Eppure,questo vagabondo muto in un mondo di persone loquaci,ha ancora
uno sprazzo di dignita',tanto che si fa portavoce di un discorso serissimo,molto
sentito dall'autore:ritorna la denuncia al capitalismo gia'segnalata ne
"La febbre dell'oro",ma questa volta i toni sono molto piu'gravi,in sintonia
con un tempo dove al massimo c'e'da sorridere con l'amaro in bocca.E c'e'molto
amaro nel vedere l'operaio ingabbiato nell'alienante e-vien da se'-frustrante
ambiente della fabbrica,dominato dalle leggi del Taylorismo che,pur di
portare alla realizzazione di una societa'perfetta,sono disposte ad "automatizzare"l'uomo.
La Grande Depressione aveva gia'ispirato il cinema,ma cio'che conferisce
ai film di Chaplin quel qualcosa in piu'e'senza dubbio la presenza di questo
fenomenale personaggio di sua invenzione,che piu'matura piu'si trova in
conflittualita'con la societa'che lo circonda: e tutto questo,rimanendo
sempre a testa alta,con un senso di remissione contenuta da un altrettanto
grande senso della dignita'.
Naturalmente,senza rinunciare a una struttura narrativa lineare,che
non esclude il populismo,sorretto
da un'onesta'artistica e un'ingenuita'artistica che dovrebbe eliminare
qualsiasi equivoco riguardo a sue presunte simpatie per il comunismo.
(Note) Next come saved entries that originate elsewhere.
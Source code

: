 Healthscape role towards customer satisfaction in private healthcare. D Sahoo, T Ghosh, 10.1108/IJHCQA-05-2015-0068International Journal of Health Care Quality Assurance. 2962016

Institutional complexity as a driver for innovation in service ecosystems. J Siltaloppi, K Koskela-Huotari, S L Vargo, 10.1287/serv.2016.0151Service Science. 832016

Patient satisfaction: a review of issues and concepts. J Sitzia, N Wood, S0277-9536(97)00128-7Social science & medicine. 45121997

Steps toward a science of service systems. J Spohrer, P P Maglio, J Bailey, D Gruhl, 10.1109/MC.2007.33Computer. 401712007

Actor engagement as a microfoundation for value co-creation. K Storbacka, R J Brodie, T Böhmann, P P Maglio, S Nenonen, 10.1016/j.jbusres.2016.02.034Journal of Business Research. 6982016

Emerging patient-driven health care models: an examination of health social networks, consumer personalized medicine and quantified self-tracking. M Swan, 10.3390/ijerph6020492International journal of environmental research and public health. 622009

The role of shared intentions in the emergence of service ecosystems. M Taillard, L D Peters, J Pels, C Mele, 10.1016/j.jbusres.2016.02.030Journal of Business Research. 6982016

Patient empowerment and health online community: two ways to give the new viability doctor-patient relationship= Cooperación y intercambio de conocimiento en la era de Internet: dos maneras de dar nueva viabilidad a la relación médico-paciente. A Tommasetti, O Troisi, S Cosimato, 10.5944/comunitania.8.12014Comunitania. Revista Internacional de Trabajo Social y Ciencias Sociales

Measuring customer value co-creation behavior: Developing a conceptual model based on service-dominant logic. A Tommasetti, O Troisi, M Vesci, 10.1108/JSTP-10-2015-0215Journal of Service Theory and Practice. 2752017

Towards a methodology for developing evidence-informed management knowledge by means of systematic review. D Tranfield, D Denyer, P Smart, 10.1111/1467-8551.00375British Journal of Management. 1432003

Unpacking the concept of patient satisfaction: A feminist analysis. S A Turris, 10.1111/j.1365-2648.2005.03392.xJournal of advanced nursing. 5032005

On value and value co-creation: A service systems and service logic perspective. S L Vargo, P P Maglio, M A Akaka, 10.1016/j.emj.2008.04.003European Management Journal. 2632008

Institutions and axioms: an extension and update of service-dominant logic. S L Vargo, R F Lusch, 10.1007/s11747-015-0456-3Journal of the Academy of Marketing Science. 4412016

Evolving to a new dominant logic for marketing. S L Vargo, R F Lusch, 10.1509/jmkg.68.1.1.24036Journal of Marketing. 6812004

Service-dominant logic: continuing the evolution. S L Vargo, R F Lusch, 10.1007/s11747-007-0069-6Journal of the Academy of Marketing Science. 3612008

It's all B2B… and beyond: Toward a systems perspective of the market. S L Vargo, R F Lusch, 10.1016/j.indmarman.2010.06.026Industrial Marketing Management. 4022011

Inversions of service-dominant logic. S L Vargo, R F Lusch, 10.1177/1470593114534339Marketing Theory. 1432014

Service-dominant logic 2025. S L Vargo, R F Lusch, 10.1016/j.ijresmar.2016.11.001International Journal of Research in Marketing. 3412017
Eppure,dopo questo film la fama di comunista lo perseguitera'tutta
la vita,e gli Stati Uniti,da sempre avversi ai rossi,da allora non lo perderanno
d'occhio un secondo.
Ma torniamo al film: la struttura lineare di cui parlavo prima,e'in
piena sintonia col linguaggio del muto. Chaplin mostra di saper padroneggiare
la tecnica in un momento in cui nessuno ne aveva piu'il coraggio,per ragioni
di pelle-di incassi-piu'che per difficolta'da parte dei registi ad adattarla
alla nuova societa'(infatti Tempi moderni,a parte in Francia ed Inghilterra,fu
un mezzo fiasco).
Ma Chaplin-non meno anarchico del suo personaggio-,si divertiva ad
andare controcorrente,e non solo rinuncia al parlato,ma in piu'crea una
concatenazione di gag che non avrebbe ragion di esistere senza il muto.
A cominciare dalla storia d'amore con la monella,vero nucleo tematico del
film,sentimento puro,anacronistico,in stridente contrasto col mondo "cattivo"che
li circonda.
Moltissime le scene da antologia,con almeno il finale da segnalare,dove
qualcuno vi ha letto addirittura un'anticipazione della moda "beatnik"negli
anni '70,caratterizzata dalla fede anarchica nella coppia.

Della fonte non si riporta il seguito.